Henry goes on to cite modelling which found that higher taxes on investor-owned property would shrink the rental market. Nowhere does he say whether the modelling accounts for exempting new construction from the tax increases. I guess it doesn't.

Then he blames the disallowance of negative gearing in the USA in 1986 for raising rents. Nowhere does he say whether negative gearing continued to be claimable on new construction. I guess it didn't.

He further complains, quoting Edward McCaffery, that in the USA, “tax shelters for wage earners were shut down or drastically curtailed”, while bigger investors could still offset rental losses against other investment income. He conveniently doesn't acknowledge that under Labor's plan, small investors can still negatively gear by investing in new homes, while the CGT changes will affect small and big investors alike.

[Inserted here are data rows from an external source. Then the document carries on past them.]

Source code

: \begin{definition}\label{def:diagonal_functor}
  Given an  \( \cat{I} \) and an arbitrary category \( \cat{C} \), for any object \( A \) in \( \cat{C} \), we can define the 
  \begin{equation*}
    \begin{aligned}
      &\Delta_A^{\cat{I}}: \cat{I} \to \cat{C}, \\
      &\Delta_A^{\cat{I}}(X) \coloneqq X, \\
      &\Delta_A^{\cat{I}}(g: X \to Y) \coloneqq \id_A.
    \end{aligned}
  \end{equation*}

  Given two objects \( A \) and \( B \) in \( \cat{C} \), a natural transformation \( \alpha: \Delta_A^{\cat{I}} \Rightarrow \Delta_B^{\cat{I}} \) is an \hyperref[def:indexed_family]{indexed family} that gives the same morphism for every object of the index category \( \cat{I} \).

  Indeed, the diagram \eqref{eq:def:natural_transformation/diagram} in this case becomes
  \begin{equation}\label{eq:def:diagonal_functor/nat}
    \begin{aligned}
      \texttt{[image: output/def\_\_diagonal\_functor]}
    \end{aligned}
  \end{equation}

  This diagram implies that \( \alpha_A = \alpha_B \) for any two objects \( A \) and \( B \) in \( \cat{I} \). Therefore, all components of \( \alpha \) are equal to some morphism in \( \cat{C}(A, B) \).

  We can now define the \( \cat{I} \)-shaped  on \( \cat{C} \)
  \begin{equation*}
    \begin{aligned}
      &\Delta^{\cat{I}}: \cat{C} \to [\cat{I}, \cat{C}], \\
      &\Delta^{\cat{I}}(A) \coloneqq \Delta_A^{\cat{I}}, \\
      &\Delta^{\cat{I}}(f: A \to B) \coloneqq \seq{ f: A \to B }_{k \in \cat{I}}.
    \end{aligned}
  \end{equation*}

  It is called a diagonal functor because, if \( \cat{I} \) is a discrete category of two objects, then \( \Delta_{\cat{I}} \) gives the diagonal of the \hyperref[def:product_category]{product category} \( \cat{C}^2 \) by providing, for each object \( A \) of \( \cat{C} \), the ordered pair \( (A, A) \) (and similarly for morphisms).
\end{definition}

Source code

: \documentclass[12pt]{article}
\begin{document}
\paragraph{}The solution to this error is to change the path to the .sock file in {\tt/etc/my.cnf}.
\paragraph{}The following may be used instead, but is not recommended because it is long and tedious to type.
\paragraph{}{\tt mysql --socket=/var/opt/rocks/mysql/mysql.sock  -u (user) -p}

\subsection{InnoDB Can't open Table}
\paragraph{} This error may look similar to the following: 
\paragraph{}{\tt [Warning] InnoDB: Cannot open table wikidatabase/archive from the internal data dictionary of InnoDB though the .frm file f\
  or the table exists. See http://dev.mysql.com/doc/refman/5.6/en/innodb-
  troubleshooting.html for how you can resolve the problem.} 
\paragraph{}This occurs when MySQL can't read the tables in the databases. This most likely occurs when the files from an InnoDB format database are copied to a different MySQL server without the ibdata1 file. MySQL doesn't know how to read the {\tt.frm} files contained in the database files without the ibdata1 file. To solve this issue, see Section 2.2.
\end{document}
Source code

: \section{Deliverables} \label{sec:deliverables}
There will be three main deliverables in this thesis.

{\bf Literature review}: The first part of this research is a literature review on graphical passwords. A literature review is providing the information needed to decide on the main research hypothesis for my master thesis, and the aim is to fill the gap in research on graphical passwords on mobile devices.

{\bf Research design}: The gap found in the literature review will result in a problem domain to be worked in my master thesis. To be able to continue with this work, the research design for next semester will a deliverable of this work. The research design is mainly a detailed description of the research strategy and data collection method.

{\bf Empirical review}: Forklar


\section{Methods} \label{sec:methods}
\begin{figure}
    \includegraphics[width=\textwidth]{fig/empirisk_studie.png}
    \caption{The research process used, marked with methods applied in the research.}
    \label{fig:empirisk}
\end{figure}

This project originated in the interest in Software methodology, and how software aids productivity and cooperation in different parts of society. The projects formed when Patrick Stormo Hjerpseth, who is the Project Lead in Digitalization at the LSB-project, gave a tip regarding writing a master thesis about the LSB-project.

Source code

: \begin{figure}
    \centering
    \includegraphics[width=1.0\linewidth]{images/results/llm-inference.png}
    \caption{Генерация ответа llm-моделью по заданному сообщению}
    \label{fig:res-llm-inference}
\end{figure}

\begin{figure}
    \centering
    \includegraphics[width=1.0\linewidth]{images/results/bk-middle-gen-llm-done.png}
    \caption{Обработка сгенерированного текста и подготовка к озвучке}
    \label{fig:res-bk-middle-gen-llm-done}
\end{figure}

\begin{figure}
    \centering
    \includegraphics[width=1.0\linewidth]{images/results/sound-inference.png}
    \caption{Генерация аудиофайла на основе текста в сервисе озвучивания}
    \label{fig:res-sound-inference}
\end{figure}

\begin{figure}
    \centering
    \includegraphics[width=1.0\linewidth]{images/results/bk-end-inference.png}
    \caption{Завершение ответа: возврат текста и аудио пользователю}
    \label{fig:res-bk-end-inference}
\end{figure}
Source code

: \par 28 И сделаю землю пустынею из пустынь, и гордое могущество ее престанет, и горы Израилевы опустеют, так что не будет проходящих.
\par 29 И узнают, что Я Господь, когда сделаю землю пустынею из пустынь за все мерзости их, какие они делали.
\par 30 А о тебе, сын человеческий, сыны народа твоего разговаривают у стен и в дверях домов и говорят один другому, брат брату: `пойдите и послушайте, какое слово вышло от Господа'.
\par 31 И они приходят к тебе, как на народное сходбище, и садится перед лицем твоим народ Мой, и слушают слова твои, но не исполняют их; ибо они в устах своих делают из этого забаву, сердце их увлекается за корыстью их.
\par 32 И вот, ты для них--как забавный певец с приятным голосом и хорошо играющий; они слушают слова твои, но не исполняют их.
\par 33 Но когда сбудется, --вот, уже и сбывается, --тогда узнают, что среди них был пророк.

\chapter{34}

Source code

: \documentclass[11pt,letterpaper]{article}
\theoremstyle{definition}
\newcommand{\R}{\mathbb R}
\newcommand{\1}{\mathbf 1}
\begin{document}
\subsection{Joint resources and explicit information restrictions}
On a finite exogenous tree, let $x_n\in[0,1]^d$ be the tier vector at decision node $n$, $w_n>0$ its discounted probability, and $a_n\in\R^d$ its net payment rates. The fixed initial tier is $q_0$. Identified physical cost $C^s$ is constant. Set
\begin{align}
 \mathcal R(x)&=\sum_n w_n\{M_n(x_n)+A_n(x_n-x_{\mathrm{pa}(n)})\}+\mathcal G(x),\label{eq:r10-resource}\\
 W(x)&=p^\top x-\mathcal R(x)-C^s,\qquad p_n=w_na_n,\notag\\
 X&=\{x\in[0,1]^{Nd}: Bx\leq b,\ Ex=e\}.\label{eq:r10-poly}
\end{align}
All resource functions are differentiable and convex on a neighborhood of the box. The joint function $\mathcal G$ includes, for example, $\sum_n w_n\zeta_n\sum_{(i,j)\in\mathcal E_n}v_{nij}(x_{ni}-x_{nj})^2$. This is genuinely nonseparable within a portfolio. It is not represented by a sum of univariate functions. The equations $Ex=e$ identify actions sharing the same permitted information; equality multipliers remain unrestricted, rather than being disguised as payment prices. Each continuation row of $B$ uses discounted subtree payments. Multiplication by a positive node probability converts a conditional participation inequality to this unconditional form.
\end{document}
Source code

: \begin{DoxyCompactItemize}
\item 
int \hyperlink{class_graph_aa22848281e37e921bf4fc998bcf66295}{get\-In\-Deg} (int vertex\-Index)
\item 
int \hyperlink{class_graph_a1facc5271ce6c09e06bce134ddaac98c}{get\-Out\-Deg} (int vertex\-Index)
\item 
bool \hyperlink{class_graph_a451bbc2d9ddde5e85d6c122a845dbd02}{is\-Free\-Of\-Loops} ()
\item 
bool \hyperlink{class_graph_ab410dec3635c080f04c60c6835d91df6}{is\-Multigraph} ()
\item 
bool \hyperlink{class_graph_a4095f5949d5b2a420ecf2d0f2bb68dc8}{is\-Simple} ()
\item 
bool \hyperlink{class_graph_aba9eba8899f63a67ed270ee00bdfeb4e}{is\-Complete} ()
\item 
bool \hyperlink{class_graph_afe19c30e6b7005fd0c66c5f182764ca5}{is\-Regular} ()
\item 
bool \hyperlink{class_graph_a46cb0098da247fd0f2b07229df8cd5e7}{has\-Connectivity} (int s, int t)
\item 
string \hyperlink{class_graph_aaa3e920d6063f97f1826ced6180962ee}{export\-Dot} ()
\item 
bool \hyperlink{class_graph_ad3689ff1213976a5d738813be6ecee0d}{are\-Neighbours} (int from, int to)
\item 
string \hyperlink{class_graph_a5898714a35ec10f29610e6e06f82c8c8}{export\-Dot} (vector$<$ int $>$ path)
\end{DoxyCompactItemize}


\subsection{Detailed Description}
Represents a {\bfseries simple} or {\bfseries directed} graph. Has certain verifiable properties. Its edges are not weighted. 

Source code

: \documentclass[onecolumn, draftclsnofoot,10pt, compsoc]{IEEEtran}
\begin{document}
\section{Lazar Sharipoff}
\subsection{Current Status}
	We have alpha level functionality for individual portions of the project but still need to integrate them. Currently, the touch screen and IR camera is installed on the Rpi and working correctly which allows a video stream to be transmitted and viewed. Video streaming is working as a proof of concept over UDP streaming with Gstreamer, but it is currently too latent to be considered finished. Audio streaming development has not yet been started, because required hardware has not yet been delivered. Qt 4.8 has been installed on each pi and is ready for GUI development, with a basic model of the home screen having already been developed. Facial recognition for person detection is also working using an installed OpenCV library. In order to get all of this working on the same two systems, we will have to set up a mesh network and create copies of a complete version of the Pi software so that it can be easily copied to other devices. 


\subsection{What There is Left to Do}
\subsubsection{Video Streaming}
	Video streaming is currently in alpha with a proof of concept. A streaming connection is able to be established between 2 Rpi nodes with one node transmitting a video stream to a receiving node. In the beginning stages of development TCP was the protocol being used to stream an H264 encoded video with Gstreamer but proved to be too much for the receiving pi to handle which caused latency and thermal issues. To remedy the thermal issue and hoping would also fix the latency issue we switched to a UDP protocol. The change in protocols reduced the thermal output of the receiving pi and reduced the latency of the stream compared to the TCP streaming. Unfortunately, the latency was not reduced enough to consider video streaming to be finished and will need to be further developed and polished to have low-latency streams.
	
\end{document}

Stop it, Henry — you're making me look like a rusted-on Labor supporter! Actually there's plenty to dislike about Labor's plan. For one thing, while it increases the incentive to build, it does little to encourage the present owners of all those empty downtown apartments to make them available for rent. For another, as the States are primarily responsible for infrastructure, it would be better for any increase in CGT to occur at State level so that the uplifts in land values due to infrastructure can be recycled to amortize the capital cost. But if you want to score any points for your beloved Tories, Henry, you'll have to do better than this.


P.S.: Reposted at MacroBusiness — with comments enabled.